As we've pointed out before, changing ad agencies is the go-to move when new people take the reins. Among other things, firing an agency is a power trip. It tells everyone there's a new sheriff in town, someone not to be trifled with. And the new agency becomes captive to the whims of that sheriff. All three of BigBeer's biggest light-beer brands have terminated their ad agencies in the last six months. This has never happened before. 

But the ugly side of an agency switch can be the sudden and complete loss of institutional memory for a brand. Embracing the proverbial "fresh sheet of paper," clients jettison a wealth of lived history, a deep and ingrained knowledge of the errors, miscues, and triumphs of the brand's past. When an agency has lived this experience, it provides a client an important outside perspective available nowhere else.

Those who make such changes often argue the client retains that institutional knowledge within its own people. Years ago, they might have been correct in this assertion. But today's BigBeer marketing departments rarely have any "old hands" in their ranks. Few client people in place these days have three years' experience on the brands, much less thirty years' experience. This is certainly true of the MillerCoors new top marketing guy.
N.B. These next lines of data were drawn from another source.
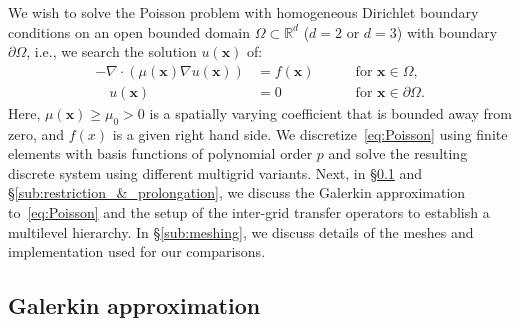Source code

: \documentclass[smallcondensed,final]{svjour3}     %
\newcommand{\bs}[1]{\ensuremath{\boldsymbol #1}}
\begin{document}
We wish to solve the Poisson problem with
homogeneous Dirichlet boundary conditions on an open bounded domain
$\Omega\subset\mathbb R^d$ ($d=2$ or $d=3$) with boundary $\partial
\Omega$, i.e., we search the solution $u(\bs x)$ of:
\begin{equation}\label{eq:Poisson}
  \begin{aligned}
    -\nabla\cdot\left(\mu(\bs x)\nabla u(\bs x)\right) &= f(\bs x) \quad &&\text{ for } \bs x\in \Omega,\\
    \quad u(\bs x)& = 0  \quad &&\text{ for } \bs x\in \partial\Omega.
  \end{aligned}
\end{equation}
Here, $\mu(\bs x)\ge \mu_0>0$ is a spatially varying coefficient that
is bounded away from zero, and $f(x)$ is a given right hand side. We
discretize~\eqref{eq:Poisson} using finite elements with basis
functions of polynomial order $p$ and solve the resulting discrete
system using different multigrid variants. Next, in
\S\ref{subsec:galerkin} and \S\ref{sub:restriction_&_prolongation}, we
discuss the Galerkin approximation to~\eqref{eq:Poisson} and the setup
of the inter-grid transfer operators to establish a multilevel
hierarchy. In \S\ref{sub:meshing}, we discuss details of the meshes
and implementation used for our comparisons.

\subsection{Galerkin approximation} \label{subsec:galerkin}
\end{document}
To be sure, ad agency people are not all good brand historians. Many pursue their own agendas rather than serve the brand's best interests. Yet simply jettisoning nearly forty years of accumulated agency-brand experience, as MillerCoors just did, ought to be grounds for some worry. Institutional memory doesn't provide a reliable guide for every marketing decision. But it can certainly help avoid some of the marketing disasters a new agency might recommend as "unprecedented opportunities."

It's been said before: Those who forget the mistakes of the past increase their odds of making those same mistakes again. Another adage: Ignorance is bliss.

Don't be surprised if Coors Light's yet-to-come new advertising displays the mistakes only ignorant bliss can explain.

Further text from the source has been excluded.